"The Dane's Third Symphony (1911) celebrated a conglomeration of positive values - freedom, creative energy, oneness with Nature, and, in the finale, what Nielsen himself dubbed the 'healthy morale' of the ordinary working man - all under the umbrella title of 'Sinfonia espansiva'. At its core, his next symphony, 'The Inextinguishable' (1914-16) is a defence of those same values against elements that threaten their very existence. By the time of its composition, Europe was being torn apart by a war in which Denmark remained neutral but which caused Nielsen to question the 'national feeling' he had previously regarded as wholesome and which he now likened to a 'kind of spiritual syphilis'. There were conflicts, too, in his personal life. His marriage, to the prominent sculptress Ann-Marie Brodersen, was entireing a period of turmoil, brought about by the revelation of his infidelities; and on 30th May 1914 he resigned his position as assistant conductor at the Royal Opera in Copenhagen, thereby becoming a freelance musician for more or less the first time in over twenty years. For all these reasons Nielsen felt compelled to re-examine his values as a composer and human being, and in this respect 'The Inextinguishable' is a classic mid-life-crisis piece.
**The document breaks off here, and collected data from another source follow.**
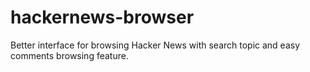 # hackernews-browser
Better interface for browsing Hacker News with search topic and easy comments browsing feature.
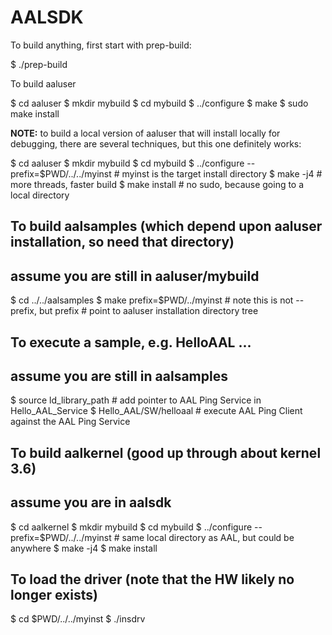 # AALSDK
To build anything, first start with prep-build:

$ ./prep-build

To build aaluser

$ cd aaluser
$ mkdir mybuild
$ cd mybuild
$ ../configure
$ make
$ sudo make install

**NOTE:** to build a local version of aaluser that will install locally for debugging,
there are several techniques, but this one definitely works:

$ cd aaluser
$ mkdir mybuild
$ cd mybuild
$ ../configure --prefix=$PWD/../../myinst   # myinst is the target install directory
$ make -j4                                  # more threads, faster build
$ make install                              # no sudo, because going to a local directory


## To build aalsamples (which depend upon aaluser installation, so need that directory)
## assume you are still in aaluser/mybuild

$ cd ../../aalsamples
$ make prefix=$PWD/../myinst                # note this is not --prefix, but prefix
                                            # point to aaluser installation directory tree
## To execute a sample, e.g. HelloAAL ...
## assume you are still in aalsamples

$ source ld_library_path                    # add pointer to AAL Ping Service in Hello_AAL_Service
$ Hello_AAL/SW/helloaal                     # execute AAL Ping Client against the AAL Ping Service


## To build aalkernel (good up through about kernel 3.6)

## assume you are in aalsdk
$ cd aalkernel
$ mkdir mybuild
$ cd mybuild
$ ../configure --prefix=$PWD/../../myinst   # same local directory as AAL, but could be anywhere
$ make -j4
$ make install

## To load the driver (note that the HW likely no longer exists)

$ cd $PWD/../../myinst
$ ./insdrv
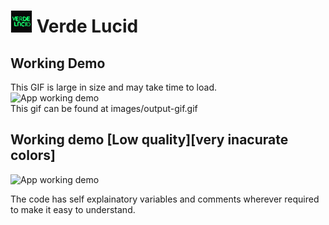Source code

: # <img src="Verde-Lucid/Assets.xcassets/AppIcon.appiconset/iTunesArtwork-1024.png" width="35" height="35"> Verde Lucid


## Working Demo
This GIF is large in size and may take time to load.<br>
<img src="images/output-gif.gif" alt="App working demo" height="300">
<br>
This gif can be found at images/output-gif.gif

## Working demo [Low quality][very inacurate colors]
<img src="images/lowquality.gif" alt="App working demo" height="300">


The code has self explainatory variables and comments wherever required to make it easy to understand.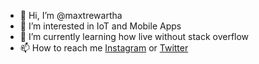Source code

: - 👋 Hi, I’m @maxtrewartha
- 👀 I’m interested in IoT and Mobile Apps
- 🌱 I’m currently learning how live without stack overflow<!-- - 💞️ I’m looking to collaborate on -->
- 📫 How to reach me [Instagram](https://instagram.com/_whhore/) or [Twitter](https://twitter.com/sneetsnart)
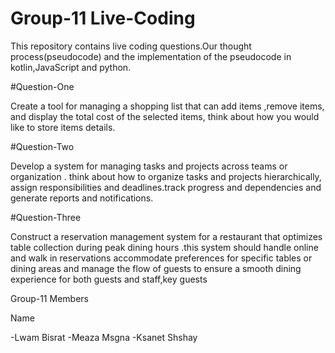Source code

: # Group-11 Live-Coding

This repository contains live coding questions.Our thought process(pseudocode) and the implementation of the pseudocode
in kotlin,JavaScript and python.

#Question-One

Create a tool for managing a shopping list that can add items ,remove items,
and display the total cost of the selected items, think about how you would like to store items details.

#Question-Two

Develop a system for managing tasks and projects across teams or organization . think about how to organize tasks and projects hierarchically, 
assign responsibilities and deadlines.track progress and dependencies and generate reports and notifications.

#Question-Three

Construct a reservation management system for a restaurant that optimizes table collection during peak dining hours .this system should handle online 
and walk in reservations accommodate preferences for specific tables or dining areas and manage the flow of guests to 
ensure a smooth dining experience for both guests and staff,key guests


Group-11 Members 

 Name
 
 -Lwam Bisrat
 -Meaza Msgna
 -Ksanet Shshay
"On 3rd May 1914, Carl Nielsen wrote in a state of high agitation to his wife: 'I have an idea for a new work, which has no programme but which is meant to express what we understand by the life-urge or life-manifestation; that's to say: everything that moves, that craves life, that can be called neither good nor evil, neither high nor low, neither great nor small, but simply: 'That which is life' or 'That which craves life' - I mean, no definite idea about anything 'grandiose' or 'fine and delicate' or about warm or cold (powerful maybe) but simply Life and Movement, but varied, very varied, but holding together, and as though always flowing in one large movement, in a single stream. I need a word or a short title to say it all.'
"The word he was looking for was 'Inextinguishable'. But he was not to find it until he had completed the symphony nearly two years after that semi-coherent outburst of enthusiasm. His thoughts crystallised in a short preface to the score: 'With the title 'The Inextinguishable' the composer has sought to indicate in one word what only music has the power to express in full: 'The Elemental Will of Life'. Music -is- Life and, like it, inextinguishable.' And in 1920 Nielsen sent his Dutch composer-conductor friend Julius Röntgen an explanatory note that further clarified his intentions: 'If the whole world was destroyed, Nature would once again begin to beget new life and push forward with the strong and fine forces that are to be found in the very stuff of existence... These 'inextinguishable' forces are what I have tried to represent.'
"In Danish 'Det Uudslukkelige' is a neuter noun, non an adjectival description. So we should think of this not as a hubristic Inextinguishable Symphony, but rather as one whose subject matter is That which is Inextinguishable. Nielsen might almost as well have named it the Life Force, as Bernard Shaw put it, or 'élan vital', in a formulation popularised around the time of its composition by the philosopher Henri Bergson.
"The turbulence of the opening bars immediately suggests how much is at stake, as the strings and woodwin view with one another and brass and timpani strive to maintain law and order. When this tumult subsides, a long-drawn clarinet theme in winding Sibelian thirds seems to come from another world ('not quite like me', as once Nielsen remarked). Rather than remaining merely a haven for escapist reverie, this theme will prove highly adaptable, marking out its Darwinian fitness for eventual survival.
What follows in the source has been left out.